- _Task to carry out_:
Exactly the lines from the opening of the data through the line containing "## Udemy Courses" should be reproduced, please, with nothing added.

- _Stored items_:
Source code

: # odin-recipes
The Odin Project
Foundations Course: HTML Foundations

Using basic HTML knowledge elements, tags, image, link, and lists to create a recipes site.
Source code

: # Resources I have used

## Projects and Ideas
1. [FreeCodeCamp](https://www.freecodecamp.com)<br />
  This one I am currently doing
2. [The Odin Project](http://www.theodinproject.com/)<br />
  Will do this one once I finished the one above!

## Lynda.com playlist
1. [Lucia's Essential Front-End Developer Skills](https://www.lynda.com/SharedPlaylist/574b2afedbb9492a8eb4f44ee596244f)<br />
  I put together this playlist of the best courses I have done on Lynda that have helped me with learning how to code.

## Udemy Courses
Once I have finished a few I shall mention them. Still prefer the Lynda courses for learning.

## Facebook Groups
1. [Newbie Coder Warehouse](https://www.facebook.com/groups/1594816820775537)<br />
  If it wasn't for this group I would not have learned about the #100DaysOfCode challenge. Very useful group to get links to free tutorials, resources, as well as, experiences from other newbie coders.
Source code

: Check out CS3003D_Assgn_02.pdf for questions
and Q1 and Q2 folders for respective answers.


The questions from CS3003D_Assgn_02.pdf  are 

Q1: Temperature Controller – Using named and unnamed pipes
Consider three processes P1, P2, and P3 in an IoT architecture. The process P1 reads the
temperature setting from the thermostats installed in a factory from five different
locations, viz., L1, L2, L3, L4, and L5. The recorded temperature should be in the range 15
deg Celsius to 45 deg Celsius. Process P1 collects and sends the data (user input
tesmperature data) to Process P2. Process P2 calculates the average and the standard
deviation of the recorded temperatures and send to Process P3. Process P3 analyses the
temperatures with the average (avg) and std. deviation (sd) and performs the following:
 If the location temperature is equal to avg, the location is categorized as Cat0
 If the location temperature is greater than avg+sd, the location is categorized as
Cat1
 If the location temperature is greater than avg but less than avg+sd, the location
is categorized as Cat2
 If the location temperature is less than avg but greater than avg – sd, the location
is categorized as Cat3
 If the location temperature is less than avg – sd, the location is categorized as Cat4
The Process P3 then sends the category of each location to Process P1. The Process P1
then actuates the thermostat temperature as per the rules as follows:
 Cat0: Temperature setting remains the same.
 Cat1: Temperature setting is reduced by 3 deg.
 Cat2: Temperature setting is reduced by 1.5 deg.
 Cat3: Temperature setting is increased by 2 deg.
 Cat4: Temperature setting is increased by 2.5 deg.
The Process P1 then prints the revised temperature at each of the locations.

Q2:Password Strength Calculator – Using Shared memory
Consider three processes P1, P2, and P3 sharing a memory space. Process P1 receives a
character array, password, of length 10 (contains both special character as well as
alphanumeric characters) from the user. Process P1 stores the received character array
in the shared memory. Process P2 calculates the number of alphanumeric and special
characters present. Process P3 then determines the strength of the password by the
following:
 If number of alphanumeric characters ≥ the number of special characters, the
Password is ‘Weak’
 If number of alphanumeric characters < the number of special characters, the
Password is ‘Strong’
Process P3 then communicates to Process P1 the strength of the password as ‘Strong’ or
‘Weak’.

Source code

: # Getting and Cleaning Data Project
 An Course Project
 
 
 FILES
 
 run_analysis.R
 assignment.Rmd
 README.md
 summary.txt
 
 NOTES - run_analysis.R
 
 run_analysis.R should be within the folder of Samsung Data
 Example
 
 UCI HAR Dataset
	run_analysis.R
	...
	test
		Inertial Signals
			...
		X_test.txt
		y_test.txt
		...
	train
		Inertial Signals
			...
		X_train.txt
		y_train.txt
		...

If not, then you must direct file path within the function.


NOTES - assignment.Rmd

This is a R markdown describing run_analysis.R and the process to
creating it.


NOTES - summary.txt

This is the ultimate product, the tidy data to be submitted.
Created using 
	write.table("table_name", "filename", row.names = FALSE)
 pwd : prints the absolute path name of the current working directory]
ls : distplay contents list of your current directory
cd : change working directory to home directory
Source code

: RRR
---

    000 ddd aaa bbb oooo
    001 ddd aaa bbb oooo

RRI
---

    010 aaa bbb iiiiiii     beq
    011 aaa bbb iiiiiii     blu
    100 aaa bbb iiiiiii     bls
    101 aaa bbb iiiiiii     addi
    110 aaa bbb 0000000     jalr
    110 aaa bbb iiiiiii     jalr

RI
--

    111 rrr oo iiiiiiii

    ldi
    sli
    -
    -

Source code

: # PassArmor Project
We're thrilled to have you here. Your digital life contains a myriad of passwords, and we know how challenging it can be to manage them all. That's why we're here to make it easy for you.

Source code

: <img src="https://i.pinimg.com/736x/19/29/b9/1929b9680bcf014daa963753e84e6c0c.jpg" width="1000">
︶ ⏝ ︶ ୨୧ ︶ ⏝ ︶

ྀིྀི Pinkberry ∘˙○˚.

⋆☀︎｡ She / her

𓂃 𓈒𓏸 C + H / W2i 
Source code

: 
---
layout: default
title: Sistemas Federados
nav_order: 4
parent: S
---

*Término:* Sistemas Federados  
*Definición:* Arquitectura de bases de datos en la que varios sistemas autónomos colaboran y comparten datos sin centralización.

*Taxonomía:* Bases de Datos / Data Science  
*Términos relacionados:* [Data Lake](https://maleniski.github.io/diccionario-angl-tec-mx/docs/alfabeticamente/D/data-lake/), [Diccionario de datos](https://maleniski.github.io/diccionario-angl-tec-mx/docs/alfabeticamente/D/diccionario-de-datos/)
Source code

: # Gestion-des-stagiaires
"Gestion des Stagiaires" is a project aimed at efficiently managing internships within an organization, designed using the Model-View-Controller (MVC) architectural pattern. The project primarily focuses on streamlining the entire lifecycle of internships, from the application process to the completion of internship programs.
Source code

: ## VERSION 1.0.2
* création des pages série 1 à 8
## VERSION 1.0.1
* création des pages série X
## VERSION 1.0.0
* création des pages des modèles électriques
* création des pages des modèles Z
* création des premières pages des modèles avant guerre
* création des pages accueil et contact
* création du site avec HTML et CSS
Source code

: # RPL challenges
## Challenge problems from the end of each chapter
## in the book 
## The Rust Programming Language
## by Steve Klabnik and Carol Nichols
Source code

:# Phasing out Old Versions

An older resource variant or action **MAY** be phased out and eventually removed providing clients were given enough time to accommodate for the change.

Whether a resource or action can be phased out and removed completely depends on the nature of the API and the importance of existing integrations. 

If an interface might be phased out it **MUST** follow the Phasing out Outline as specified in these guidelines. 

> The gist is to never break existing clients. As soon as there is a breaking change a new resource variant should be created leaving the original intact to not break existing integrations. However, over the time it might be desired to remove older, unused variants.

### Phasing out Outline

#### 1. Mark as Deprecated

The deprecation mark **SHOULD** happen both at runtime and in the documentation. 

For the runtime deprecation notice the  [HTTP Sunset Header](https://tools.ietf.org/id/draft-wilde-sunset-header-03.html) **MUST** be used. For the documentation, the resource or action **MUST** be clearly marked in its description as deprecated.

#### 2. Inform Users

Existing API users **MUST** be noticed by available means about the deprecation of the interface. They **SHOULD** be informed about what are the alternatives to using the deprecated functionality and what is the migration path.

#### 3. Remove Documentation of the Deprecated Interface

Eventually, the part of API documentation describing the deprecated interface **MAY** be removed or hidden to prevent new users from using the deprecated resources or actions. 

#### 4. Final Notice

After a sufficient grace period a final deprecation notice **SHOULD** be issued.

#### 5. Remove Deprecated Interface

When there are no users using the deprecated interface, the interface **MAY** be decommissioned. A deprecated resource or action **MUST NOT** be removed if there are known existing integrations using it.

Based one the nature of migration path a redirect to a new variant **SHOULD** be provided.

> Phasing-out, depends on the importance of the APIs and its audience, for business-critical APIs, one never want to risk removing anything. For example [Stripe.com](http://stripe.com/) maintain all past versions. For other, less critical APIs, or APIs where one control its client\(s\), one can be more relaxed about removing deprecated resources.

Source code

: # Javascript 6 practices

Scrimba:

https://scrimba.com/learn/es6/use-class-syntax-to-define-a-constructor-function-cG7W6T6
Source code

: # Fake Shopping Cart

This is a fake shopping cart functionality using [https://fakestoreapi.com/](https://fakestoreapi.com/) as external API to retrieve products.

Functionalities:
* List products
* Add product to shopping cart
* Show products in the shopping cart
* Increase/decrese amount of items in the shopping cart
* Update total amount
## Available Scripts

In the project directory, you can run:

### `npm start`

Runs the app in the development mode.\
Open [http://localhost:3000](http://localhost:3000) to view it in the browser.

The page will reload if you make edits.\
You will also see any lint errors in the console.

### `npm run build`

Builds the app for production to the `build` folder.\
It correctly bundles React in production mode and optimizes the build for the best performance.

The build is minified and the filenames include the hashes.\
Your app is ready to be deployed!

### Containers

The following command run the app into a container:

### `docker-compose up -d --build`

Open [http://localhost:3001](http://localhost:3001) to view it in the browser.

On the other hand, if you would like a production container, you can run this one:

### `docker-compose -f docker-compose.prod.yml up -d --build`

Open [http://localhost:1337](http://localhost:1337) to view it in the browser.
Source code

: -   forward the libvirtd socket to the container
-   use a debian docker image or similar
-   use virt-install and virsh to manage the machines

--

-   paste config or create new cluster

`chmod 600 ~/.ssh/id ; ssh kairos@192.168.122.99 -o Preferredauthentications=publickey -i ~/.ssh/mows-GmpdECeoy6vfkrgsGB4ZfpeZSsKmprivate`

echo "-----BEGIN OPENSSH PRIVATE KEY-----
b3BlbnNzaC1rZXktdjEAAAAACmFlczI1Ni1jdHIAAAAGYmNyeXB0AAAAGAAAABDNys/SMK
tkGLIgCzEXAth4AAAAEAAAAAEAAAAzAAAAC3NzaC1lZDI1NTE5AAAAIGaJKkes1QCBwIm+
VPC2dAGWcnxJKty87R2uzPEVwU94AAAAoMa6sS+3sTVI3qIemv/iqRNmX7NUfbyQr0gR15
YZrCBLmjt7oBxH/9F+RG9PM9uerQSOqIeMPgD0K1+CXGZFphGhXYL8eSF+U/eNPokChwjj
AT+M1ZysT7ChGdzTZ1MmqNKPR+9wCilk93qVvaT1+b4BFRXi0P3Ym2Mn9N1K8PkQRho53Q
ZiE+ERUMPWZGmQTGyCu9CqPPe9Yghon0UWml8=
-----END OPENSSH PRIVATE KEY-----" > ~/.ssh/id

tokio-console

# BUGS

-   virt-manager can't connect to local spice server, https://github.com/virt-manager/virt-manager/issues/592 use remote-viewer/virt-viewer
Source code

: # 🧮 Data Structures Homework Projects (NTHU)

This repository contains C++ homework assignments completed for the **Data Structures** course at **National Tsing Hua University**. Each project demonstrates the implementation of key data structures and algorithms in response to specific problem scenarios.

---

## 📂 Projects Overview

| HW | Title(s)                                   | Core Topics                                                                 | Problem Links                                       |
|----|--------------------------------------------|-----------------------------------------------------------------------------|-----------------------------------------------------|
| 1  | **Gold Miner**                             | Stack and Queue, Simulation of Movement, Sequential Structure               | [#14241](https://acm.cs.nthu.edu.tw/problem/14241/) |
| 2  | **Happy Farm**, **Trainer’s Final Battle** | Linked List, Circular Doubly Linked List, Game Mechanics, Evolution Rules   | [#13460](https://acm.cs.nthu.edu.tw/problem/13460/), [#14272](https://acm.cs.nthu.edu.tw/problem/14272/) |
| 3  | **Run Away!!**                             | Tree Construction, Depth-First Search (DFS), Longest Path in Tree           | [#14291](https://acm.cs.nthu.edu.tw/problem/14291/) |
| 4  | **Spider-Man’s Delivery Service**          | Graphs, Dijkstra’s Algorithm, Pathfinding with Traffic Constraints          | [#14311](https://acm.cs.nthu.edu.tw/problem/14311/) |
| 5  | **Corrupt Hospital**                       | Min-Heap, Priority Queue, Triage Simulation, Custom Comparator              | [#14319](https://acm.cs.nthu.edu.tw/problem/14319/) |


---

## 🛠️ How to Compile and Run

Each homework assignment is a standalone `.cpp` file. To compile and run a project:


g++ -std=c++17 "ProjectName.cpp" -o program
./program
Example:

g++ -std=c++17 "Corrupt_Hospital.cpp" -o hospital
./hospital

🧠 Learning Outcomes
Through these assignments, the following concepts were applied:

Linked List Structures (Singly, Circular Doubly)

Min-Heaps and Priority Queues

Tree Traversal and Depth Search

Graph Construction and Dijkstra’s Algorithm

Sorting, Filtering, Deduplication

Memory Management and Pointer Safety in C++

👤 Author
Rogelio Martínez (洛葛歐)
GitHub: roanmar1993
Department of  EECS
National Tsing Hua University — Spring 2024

- _Output_:
Source code

: # odin-recipes
The Odin Project
Foundations Course: HTML Foundations

Using basic HTML knowledge elements, tags, image, link, and lists to create a recipes site.
Source code

: # Resources I have used

## Projects and Ideas
1. [FreeCodeCamp](https://www.freecodecamp.com)<br />
  This one I am currently doing
2. [The Odin Project](http://www.theodinproject.com/)<br />
  Will do this one once I finished the one above!

## Lynda.com playlist
1. [Lucia's Essential Front-End Developer Skills](https://www.lynda.com/SharedPlaylist/574b2afedbb9492a8eb4f44ee596244f)<br />
  I put together this playlist of the best courses I have done on Lynda that have helped me with learning how to code.

## Udemy Courses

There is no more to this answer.